Back workouts: As I was working out this morning, I got to thinking how you use your back muscles in almost everything you do. You use your back muscles for almost any exercise I can think of and it is the part of your body that keeps everything together and so very important to keep strong. Today, I am going to do some workouts for my back that I am familiar with and some that I am not. Here they are:
·         12 Superman’s: if you’re not familiar, these are when you are lying on your stomach and you reach your hands out in front of you while you lift your legs up a few inches of the ground. Then, you lift your arms up as high as you can and your legs up as high as you can so that you feel your back muscles contract.

·         12 Quadrupeds on each leg: if you’re not familiar, this is where you start on all fours (knees and hands are down on the flour), and you extend one arm out while you extend the opposite leg out at the same time. You then touch your hand down to the floor while you touch your toe down to the floor keeping everything as straight as possible. This can be a little tricky, but it just takes practice. You repeat this 12 times and then switch to the other hand and other leg and repeat.

·         12 Lat Pull Downs on the Lat Pull Down Machine: this is pretty self-explanatory but you use the Lat Pull Down Machine at your gym and and pull down the bar with the correct amount of weight. This helps to work your lats and also your back muscles.
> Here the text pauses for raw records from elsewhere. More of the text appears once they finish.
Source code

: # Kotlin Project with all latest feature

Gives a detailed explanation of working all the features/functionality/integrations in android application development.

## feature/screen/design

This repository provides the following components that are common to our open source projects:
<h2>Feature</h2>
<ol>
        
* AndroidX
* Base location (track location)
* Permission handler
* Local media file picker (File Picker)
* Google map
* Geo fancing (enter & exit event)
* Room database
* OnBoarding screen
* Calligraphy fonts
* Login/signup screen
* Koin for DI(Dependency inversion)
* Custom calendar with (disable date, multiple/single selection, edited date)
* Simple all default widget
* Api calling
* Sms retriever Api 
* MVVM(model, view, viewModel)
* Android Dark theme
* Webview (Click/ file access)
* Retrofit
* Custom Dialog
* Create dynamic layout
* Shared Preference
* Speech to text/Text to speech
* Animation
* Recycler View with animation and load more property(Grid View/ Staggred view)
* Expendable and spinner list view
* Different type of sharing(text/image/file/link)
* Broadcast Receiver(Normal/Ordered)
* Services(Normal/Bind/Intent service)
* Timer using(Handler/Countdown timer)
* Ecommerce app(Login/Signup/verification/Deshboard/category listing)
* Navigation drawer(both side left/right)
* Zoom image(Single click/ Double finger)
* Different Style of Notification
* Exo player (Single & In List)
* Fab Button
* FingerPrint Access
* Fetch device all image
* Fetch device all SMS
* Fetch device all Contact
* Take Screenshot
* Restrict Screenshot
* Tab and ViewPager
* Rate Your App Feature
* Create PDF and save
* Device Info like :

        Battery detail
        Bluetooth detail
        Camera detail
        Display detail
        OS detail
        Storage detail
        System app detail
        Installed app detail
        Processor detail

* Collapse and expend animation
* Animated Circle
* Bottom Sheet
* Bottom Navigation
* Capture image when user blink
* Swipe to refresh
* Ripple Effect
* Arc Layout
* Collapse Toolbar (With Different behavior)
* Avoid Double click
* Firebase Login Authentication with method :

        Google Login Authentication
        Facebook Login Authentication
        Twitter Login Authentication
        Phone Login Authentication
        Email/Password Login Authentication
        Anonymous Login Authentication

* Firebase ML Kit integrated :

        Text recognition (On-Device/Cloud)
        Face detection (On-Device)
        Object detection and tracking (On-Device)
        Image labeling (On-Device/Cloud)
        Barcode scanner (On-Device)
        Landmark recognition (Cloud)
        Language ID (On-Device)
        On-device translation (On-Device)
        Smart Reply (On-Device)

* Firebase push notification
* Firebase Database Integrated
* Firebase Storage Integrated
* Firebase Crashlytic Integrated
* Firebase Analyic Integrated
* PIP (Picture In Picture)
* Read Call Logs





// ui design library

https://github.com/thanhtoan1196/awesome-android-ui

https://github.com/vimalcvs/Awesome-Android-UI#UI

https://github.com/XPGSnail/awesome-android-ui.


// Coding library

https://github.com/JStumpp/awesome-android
·         12 rows on the Row Machine: once again, pretty self-explanatory but you use the Row Machine at your gym and just row back to work your muscles
I’m planning on doing each of these exercises at least twice. If I see any other back machines at the gym, I may try those too.

Food:
Breakfast: Instant Original Oatmeal and Banana: 210 Calories, 49g Carbs, 5g Protein, 6g Fiber, 2g Fat, 75mg Sodium, 19g Sugar
Morning Snack: Activa Vanilla Yogurt and Apple: 165 Calories, 30g Carbs, 4g Protein, 3g Fiber, 2g Fat, 46mg Sodium, 23g Sugar
Lunch: Turkey Sandwich (3 slices Hormel Natural Choice 100% All Natural Turkey, 2 slices Nature’s Own 100% Whole Wheat Bread, 1 slice Sargento Reduced Fat Provolone sliced cheese, mixed green veggies, 1 Tbsp French’s Honey Dijon Mustard): 220 Calories, 22g Carbs, 23g Protein, 4g Fiber, 5g Fat, 870mg Sodium, 17g Sugar
Afternoon Snack: Protein Shake (1c. frozen mixed berries, 1 scoop protein powder, 1/2c. 2% reduced fat organic milk): 275 Calories, 25g Carbs, 37g Protein, 6g Fiber, 5g Fat, 95mg Sodium, 17g Sugar
Dinner: Panera-Asian Sesame Chicken Salad (with no wonton strips): 310 Calories, 15g Carbs, 30g Protein, 4g Fiber, 18g Fat, 610mg Sodium, 6g Sugar
Total Nutrition Intake:
1,180 Calories
141g Carbs
99g Protein
23g Fiber
32g Fat
1,636mg Sodium
69g Sugar

Last night, I got extremely hungry around 8pm so I had a glass of milk. I thought it was a good choice based on the nutritional info. Tonight, I am going to Panera for dinner as you can see. IT is a bonding event for the team that I work with at work. Luckily, Panera had a really neat nutritional website I could use and I feel like the Asian Sesame Chicken Salad was a good choice. The fat content was high in it because of the almonds and dressing in it but otherwise it was still a good choice.

I am going to let my workout advice be my advice/tips for the day J So far, everything is going pretty well. I am sticking to the fitness and nutrition better than I thought so I hope it continues!